EXERCISE:
Among the lines of the entries below, count those containing the word "国际中文版" and answer with the number only.

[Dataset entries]
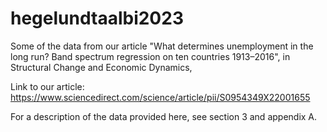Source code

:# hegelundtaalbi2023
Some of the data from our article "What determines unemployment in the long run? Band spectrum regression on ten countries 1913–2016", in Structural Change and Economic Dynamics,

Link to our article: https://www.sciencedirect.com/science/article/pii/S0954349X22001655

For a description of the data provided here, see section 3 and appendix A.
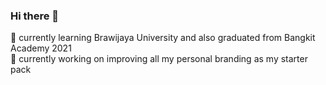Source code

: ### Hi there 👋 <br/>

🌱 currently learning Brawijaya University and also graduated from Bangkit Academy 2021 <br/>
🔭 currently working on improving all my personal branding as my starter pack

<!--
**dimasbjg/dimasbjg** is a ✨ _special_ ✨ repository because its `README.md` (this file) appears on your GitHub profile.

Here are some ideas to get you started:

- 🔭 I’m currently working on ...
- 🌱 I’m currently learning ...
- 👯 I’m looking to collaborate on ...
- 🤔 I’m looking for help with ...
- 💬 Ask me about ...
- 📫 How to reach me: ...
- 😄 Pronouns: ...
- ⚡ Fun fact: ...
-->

--

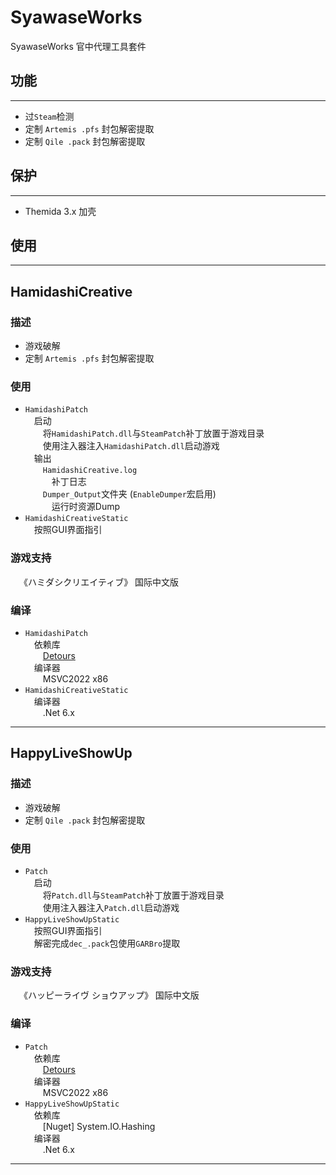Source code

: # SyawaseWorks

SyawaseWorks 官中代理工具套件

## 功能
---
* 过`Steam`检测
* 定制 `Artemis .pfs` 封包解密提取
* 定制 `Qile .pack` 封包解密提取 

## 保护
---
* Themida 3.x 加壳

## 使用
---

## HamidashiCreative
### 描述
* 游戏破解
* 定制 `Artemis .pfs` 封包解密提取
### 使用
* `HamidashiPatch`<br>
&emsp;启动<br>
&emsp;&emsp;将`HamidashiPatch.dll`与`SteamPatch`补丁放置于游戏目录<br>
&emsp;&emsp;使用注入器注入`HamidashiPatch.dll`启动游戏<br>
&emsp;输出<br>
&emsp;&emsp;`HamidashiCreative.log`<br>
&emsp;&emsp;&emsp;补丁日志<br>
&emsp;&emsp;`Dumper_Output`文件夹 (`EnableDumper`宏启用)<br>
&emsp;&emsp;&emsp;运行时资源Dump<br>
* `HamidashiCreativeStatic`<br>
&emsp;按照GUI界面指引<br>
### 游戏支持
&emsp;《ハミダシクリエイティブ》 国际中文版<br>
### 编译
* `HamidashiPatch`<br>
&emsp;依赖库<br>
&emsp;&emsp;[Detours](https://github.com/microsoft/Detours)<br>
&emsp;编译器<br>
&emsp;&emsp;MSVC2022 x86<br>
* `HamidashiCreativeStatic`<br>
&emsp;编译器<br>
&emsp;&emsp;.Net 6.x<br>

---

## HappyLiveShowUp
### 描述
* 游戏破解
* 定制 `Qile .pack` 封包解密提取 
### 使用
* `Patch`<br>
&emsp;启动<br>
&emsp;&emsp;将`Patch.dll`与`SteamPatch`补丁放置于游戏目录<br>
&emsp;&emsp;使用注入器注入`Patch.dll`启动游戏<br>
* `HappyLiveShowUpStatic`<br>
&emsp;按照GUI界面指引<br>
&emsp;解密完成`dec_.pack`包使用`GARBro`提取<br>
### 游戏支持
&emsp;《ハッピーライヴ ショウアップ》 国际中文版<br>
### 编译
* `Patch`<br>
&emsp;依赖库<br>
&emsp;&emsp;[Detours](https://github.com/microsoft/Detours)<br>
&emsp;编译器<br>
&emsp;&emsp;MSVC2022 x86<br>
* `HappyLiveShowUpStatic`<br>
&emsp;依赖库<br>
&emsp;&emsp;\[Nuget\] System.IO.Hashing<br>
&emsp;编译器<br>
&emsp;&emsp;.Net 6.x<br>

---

RESPONSE TO THE TASK:
2